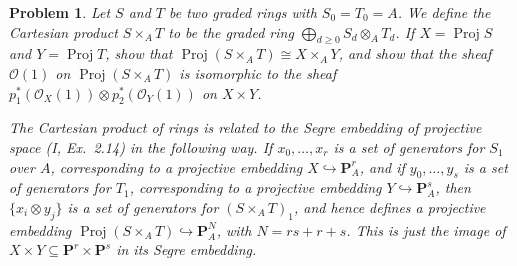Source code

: \documentclass[12pt,letterpaper]{article}
\newtheorem{problem}{Problem}[section]
\theoremstyle{definition}
\theoremstyle{remark}
\numberwithin{equation}{section}
\numberwithin{figure}{problem}
\DeclareMathOperator{\Proj}{Proj}
\newcommand{\OO}{\mathcal{O}}
\begin{document}
\begin{problem}
  Let $S$ and $T$ be two graded rings with $S_0 = T_0 = A$. We define the \emph{Cartesian product} $S \times_A T$ to be the graded ring $\bigoplus_{d \ge 0} S_d \otimes_A T_d$. If $X = \Proj S$ and $Y = \Proj T$, show that $\Proj(S \times_A T) \cong X \times_A Y$, and show that the sheaf $\OO(1)$ on $\Proj(S \times_A T)$ is isomorphic to the sheaf $p_1^*(\OO_X(1)) \otimes p_2^*(\OO_Y(1))$ on $X \times Y$.
  \par The Cartesian product of rings is related to the \emph{Segre embedding} of projective space \emph{(I, Ex.~2.14)} in the following way. If $x_0,\ldots,x_r$ is a set of generators for $S_1$ over $A$, corresponding to a projective embedding $X \hookrightarrow \mathbf{P}^r_A$, and if $y_0,\ldots,y_s$ is a set of generators for $T_1$, corresponding to a projective embedding $Y \hookrightarrow \mathbf{P}_A^s$, then $\{x_i \otimes y_j\}$ is a set of generators for $(S \times_A T)_1$, and hence defines a projective embedding $\Proj(S \times_A T) \hookrightarrow \mathbf{P}^N_A$, with $N = rs + r + s$. This is just the image of $X \times Y \subseteq \mathbf{P}^r \times \mathbf{P}^s$ in its Segre embedding.
\end{problem}
\end{document}
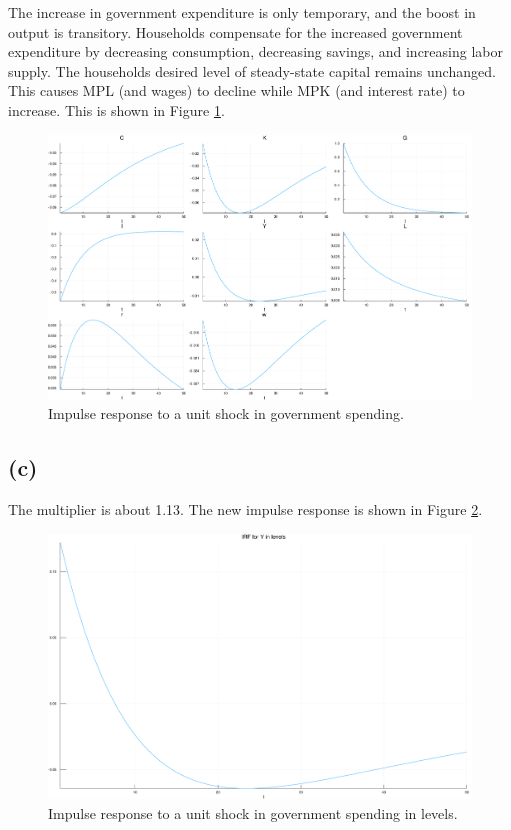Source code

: \documentclass[11pt]{amsart}
\begin{document}
	The increase in government expenditure is only temporary, and the boost in output is transitory. Households compensate for the increased government expenditure by decreasing consumption, decreasing savings, and increasing labor supply. The households desired level of steady-state capital remains unchanged. This causes MPL (and wages) to decline while MPK (and interest rate) to increase.
	This is shown in Figure \ref{5b}.
	\begin{figure}[htbp]
\begin{center}
\includegraphics[width=\textwidth]{Ken/output/IRF_b_plot.pdf}
\caption{Impulse response to a unit shock in government spending.}
\label{5b}
\end{center}
\end{figure}


\subsection*{(c)}
	
	The multiplier is about 1.13. The new impulse response is shown in Figure \ref{5c}.
	\begin{figure}[htbp]
\begin{center}
\includegraphics[width=\textwidth]{Ken/output/IRF_c_plot.pdf}
\caption{Impulse response to a unit shock in government spending in levels.}
\label{5c}
\end{center}
\end{figure}
\end{document}
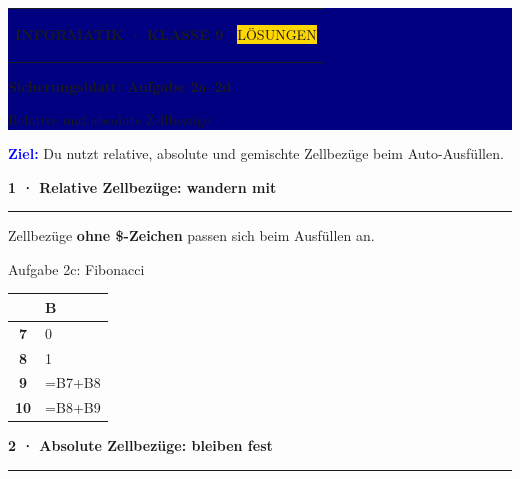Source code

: \documentclass[10pt,a4paper]{article}
\newcommand{\sectiontitle}[1]{%
  \vspace{2.3mm}
  {\color{Blue}\bfseries\large #1}\par
  \vspace{0.8mm}
  {\color{Blue}\rule{\linewidth}{0.7pt}}\par
  \vspace{1.2mm}
}
\newcommand{\gridhead}[1]{\cellcolor{GridHead}\textcolor{Muted}{\bfseries\small #1}}
\newcommand{\gridrow}[1]{\cellcolor{GridHead}\textcolor{Muted}{\bfseries\small #1}}
\newcommand{\sheetsetup}{%
  \arrayrulecolor{GridLine}\setlength{\arrayrulewidth}{0.4pt}%
  \renewcommand{\arraystretch}{1.25}}
\begin{document}
\colorbox{Navy}{%
  \parbox{\dimexpr\linewidth-2\fboxsep\relax}{%
    \vspace{3mm}\color{white}
    \begin{tabularx}{\linewidth}{@{}Xr@{}}
      {\small\bfseries INFORMATIK · KLASSE 9} &
      \colorbox{Gold}{\color{Navy}\small\bfseries\strut LÖSUNGEN}
    \end{tabularx}
    \vspace{2.5mm}

    {\fontsize{22}{25}\selectfont\bfseries Sicherungsblatt: Aufgabe 2a–2d}\par
    \vspace{1mm}
    {\large Relative und absolute Zellbezüge}
    \vspace{3mm}
  }%
}

\vspace{3mm}
\colorbox{Sky}{%
  \parbox{\dimexpr\linewidth-2\fboxsep\relax}{%
    \vspace{1.8mm}
    \textcolor{Blue}{\bfseries Ziel:}
    Du nutzt relative, absolute und gemischte Zellbezüge beim Auto-Ausfüllen.
    \vspace{1.8mm}
  }%
}

\sectiontitle{1 · Relative Zellbezüge: wandern mit}

\begin{minipage}[t]{\dimexpr\linewidth-62mm\relax}
  \vspace{2mm}
  Zellbezüge \textbf{ohne \$-Zeichen} passen sich beim Ausfüllen an.\par
  \vspace{1.5mm}
  {\small Aufgabe 2c: Fibonacci}
\end{minipage}\hfill
\begin{minipage}[t]{56mm}
  \vspace{0pt}
  \sheetsetup
  \begin{tabular}{|c|l|}
    \hline
    \cellcolor{GridHead} & \gridhead{B} \\ \hline
    \gridrow{7} & \small 0 \\ \hline
    \gridrow{8} & \small 1 \\ \hline
    \gridrow{9} & \cellcolor{Cell}\ttfamily\small =B7+B8 \\ \hline
    \gridrow{10} & \ttfamily\small =B8+B9 \\ \hline
  \end{tabular}
\end{minipage}

\sectiontitle{2 · Absolute Zellbezüge: bleiben fest}
\end{document}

^^^^

» **PROBLEM DESCRIPTION**:
The listing above must be retyped word for word, without the pictures.

» **RESULT OF THE TASK**:
Source code

: \documentclass[12pt,letterpaper]{article}
\newtheorem{problem}{Problem}[section]
\theoremstyle{definition}
\theoremstyle{remark}
\numberwithin{equation}{section}
\numberwithin{figure}{problem}
\DeclareMathOperator{\Proj}{Proj}
\newcommand{\OO}{\mathcal{O}}
\begin{document}
\begin{problem}
  Let $S$ and $T$ be two graded rings with $S_0 = T_0 = A$. We define the \emph{Cartesian product} $S \times_A T$ to be the graded ring $\bigoplus_{d \ge 0} S_d \otimes_A T_d$. If $X = \Proj S$ and $Y = \Proj T$, show that $\Proj(S \times_A T) \cong X \times_A Y$, and show that the sheaf $\OO(1)$ on $\Proj(S \times_A T)$ is isomorphic to the sheaf $p_1^*(\OO_X(1)) \otimes p_2^*(\OO_Y(1))$ on $X \times Y$.
  \par The Cartesian product of rings is related to the \emph{Segre embedding} of projective space \emph{(I, Ex.~2.14)} in the following way. If $x_0,\ldots,x_r$ is a set of generators for $S_1$ over $A$, corresponding to a projective embedding $X \hookrightarrow \mathbf{P}^r_A$, and if $y_0,\ldots,y_s$ is a set of generators for $T_1$, corresponding to a projective embedding $Y \hookrightarrow \mathbf{P}_A^s$, then $\{x_i \otimes y_j\}$ is a set of generators for $(S \times_A T)_1$, and hence defines a projective embedding $\Proj(S \times_A T) \hookrightarrow \mathbf{P}^N_A$, with $N = rs + r + s$. This is just the image of $X \times Y \subseteq \mathbf{P}^r \times \mathbf{P}^s$ in its Segre embedding.
\end{problem}
\end{document}
Source code

: \documentclass[11pt]{amsart}
\begin{document}
	The increase in government expenditure is only temporary, and the boost in output is transitory. Households compensate for the increased government expenditure by decreasing consumption, decreasing savings, and increasing labor supply. The households desired level of steady-state capital remains unchanged. This causes MPL (and wages) to decline while MPK (and interest rate) to increase.
	This is shown in Figure \ref{5b}.
	\begin{figure}[htbp]
\begin{center}
\includegraphics[width=\textwidth]{Ken/output/IRF_b_plot.pdf}
\caption{Impulse response to a unit shock in government spending.}
\label{5b}
\end{center}
\end{figure}


\subsection*{(c)}
	
	The multiplier is about 1.13. The new impulse response is shown in Figure \ref{5c}.
	\begin{figure}[htbp]
\begin{center}
\includegraphics[width=\textwidth]{Ken/output/IRF_c_plot.pdf}
\caption{Impulse response to a unit shock in government spending in levels.}
\label{5c}
\end{center}
\end{figure}
\end{document}
Source code

: \documentclass[10pt,a4paper]{article}
\newcommand{\sectiontitle}[1]{%
  \vspace{2.3mm}
  {\color{Blue}\bfseries\large #1}\par
  \vspace{0.8mm}
  {\color{Blue}\rule{\linewidth}{0.7pt}}\par
  \vspace{1.2mm}
}
\newcommand{\gridhead}[1]{\cellcolor{GridHead}\textcolor{Muted}{\bfseries\small #1}}
\newcommand{\gridrow}[1]{\cellcolor{GridHead}\textcolor{Muted}{\bfseries\small #1}}
\newcommand{\sheetsetup}{%
  \arrayrulecolor{GridLine}\setlength{\arrayrulewidth}{0.4pt}%
  \renewcommand{\arraystretch}{1.25}}
\begin{document}
\colorbox{Navy}{%
  \parbox{\dimexpr\linewidth-2\fboxsep\relax}{%
    \vspace{3mm}\color{white}
    \begin{tabularx}{\linewidth}{@{}Xr@{}}
      {\small\bfseries INFORMATIK · KLASSE 9} &
      \colorbox{Gold}{\color{Navy}\small\bfseries\strut LÖSUNGEN}
    \end{tabularx}
    \vspace{2.5mm}

    {\fontsize{22}{25}\selectfont\bfseries Sicherungsblatt: Aufgabe 2a–2d}\par
    \vspace{1mm}
    {\large Relative und absolute Zellbezüge}
    \vspace{3mm}
  }%
}

\vspace{3mm}
\colorbox{Sky}{%
  \parbox{\dimexpr\linewidth-2\fboxsep\relax}{%
    \vspace{1.8mm}
    \textcolor{Blue}{\bfseries Ziel:}
    Du nutzt relative, absolute und gemischte Zellbezüge beim Auto-Ausfüllen.
    \vspace{1.8mm}
  }%
}

\sectiontitle{1 · Relative Zellbezüge: wandern mit}

\begin{minipage}[t]{\dimexpr\linewidth-62mm\relax}
  \vspace{2mm}
  Zellbezüge \textbf{ohne \$-Zeichen} passen sich beim Ausfüllen an.\par
  \vspace{1.5mm}
  {\small Aufgabe 2c: Fibonacci}
\end{minipage}\hfill
\begin{minipage}[t]{56mm}
  \vspace{0pt}
  \sheetsetup
  \begin{tabular}{|c|l|}
    \hline
    \cellcolor{GridHead} & \gridhead{B} \\ \hline
    \gridrow{7} & \small 0 \\ \hline
    \gridrow{8} & \small 1 \\ \hline
    \gridrow{9} & \cellcolor{Cell}\ttfamily\small =B7+B8 \\ \hline
    \gridrow{10} & \ttfamily\small =B8+B9 \\ \hline
  \end{tabular}
\end{minipage}

\sectiontitle{2 · Absolute Zellbezüge: bleiben fest}
\end{document}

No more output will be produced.